_Exercise brief_. There is a line containing "with my self)" in the entries below. Repeat that line and every line after it exactly, and nothing more.

(Collected data)
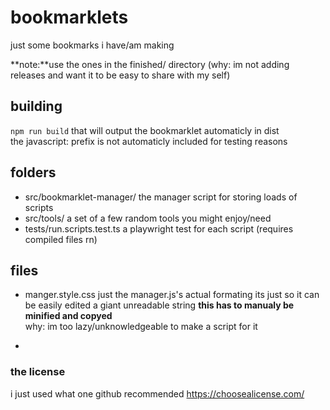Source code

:# bookmarklets

just some bookmarks i have/am making

**note:**use the ones in the finished/ directory (why: im not adding releases and want it to be easy to share with my self)

## building

`npm run build`
that will output the bookmarklet automaticly in dist  
the javascript: prefix is not automaticly included for testing reasons

## folders

- src/bookmarklet-manager/
  the manager script for storing loads of scripts
- src/tools/
  a set of a few random tools you might enjoy/need
- tests/run.scripts.test.ts
  a playwright test for each script (requires compiled files rn)

## files

- manger.style.css
  just the manager.js's actual formating its just so it can be easily edited a giant unreadable string
  **this has to manualy be minified and copyed**  
   why: im too lazy/unknowledgeable to make a script for it

-

### the license

i just used what one github recommended
<https://choosealicense.com/>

_Exercise answer_.
**note:**use the ones in the finished/ directory (why: im not adding releases and want it to be easy to share with my self)

## building

`npm run build`
that will output the bookmarklet automaticly in dist  
the javascript: prefix is not automaticly included for testing reasons

## folders

- src/bookmarklet-manager/
  the manager script for storing loads of scripts
- src/tools/
  a set of a few random tools you might enjoy/need
- tests/run.scripts.test.ts
  a playwright test for each script (requires compiled files rn)

## files

- manger.style.css
  just the manager.js's actual formating its just so it can be easily edited a giant unreadable string
  **this has to manualy be minified and copyed**  
   why: im too lazy/unknowledgeable to make a script for it

-

### the license

i just used what one github recommended
<https://choosealicense.com/>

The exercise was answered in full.